**Requirement:**
In the records below, find the line with "# How to build" and the line with "This software utilizes"; return exactly those lines and every line between them.

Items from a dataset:
━━━

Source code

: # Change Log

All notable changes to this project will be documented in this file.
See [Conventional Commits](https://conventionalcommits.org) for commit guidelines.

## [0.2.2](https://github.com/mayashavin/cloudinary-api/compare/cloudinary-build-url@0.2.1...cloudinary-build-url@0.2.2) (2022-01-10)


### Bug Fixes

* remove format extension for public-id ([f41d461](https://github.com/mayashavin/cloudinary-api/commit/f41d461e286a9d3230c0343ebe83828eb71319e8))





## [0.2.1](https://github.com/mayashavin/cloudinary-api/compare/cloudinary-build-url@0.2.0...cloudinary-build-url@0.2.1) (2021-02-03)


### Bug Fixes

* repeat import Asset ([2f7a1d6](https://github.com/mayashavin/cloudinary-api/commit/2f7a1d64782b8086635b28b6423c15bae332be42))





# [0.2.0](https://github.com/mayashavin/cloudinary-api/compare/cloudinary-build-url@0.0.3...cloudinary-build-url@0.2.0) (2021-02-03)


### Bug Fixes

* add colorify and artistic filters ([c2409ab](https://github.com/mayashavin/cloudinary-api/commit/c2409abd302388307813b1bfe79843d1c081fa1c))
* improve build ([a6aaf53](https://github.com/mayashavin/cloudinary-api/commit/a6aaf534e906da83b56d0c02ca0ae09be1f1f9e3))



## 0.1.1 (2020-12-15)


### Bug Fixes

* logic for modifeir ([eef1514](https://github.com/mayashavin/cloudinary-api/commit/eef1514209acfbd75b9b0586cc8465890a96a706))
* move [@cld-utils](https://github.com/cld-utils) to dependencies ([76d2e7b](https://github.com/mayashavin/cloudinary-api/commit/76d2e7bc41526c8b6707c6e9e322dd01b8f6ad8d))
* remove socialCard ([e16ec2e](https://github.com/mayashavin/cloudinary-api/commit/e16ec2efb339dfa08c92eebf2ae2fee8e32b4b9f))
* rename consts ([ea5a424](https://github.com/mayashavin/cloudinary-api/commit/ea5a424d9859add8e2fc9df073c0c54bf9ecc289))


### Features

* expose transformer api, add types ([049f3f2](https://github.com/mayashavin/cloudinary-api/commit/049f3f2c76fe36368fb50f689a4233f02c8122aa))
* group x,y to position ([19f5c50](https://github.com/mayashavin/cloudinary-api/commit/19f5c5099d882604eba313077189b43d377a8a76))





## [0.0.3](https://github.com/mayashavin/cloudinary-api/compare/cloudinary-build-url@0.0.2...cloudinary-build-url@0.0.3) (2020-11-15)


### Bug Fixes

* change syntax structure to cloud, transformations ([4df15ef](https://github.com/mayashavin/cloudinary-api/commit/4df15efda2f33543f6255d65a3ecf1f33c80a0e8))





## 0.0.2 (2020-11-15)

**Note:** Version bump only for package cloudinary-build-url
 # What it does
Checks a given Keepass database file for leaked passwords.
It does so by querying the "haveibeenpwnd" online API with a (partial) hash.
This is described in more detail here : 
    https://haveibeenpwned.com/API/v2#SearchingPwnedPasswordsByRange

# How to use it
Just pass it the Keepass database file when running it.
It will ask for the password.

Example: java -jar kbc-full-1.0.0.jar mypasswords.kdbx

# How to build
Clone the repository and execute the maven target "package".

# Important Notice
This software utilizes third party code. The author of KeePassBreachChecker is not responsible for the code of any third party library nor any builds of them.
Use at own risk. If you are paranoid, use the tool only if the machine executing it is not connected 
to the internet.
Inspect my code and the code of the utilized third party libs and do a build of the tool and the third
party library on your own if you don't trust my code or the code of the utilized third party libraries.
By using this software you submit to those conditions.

━━━

**Written solution:**
# How to build
Clone the repository and execute the maven target "package".

# Important Notice
This software utilizes third party code. The author of KeePassBreachChecker is not responsible for the code of any third party library nor any builds of them.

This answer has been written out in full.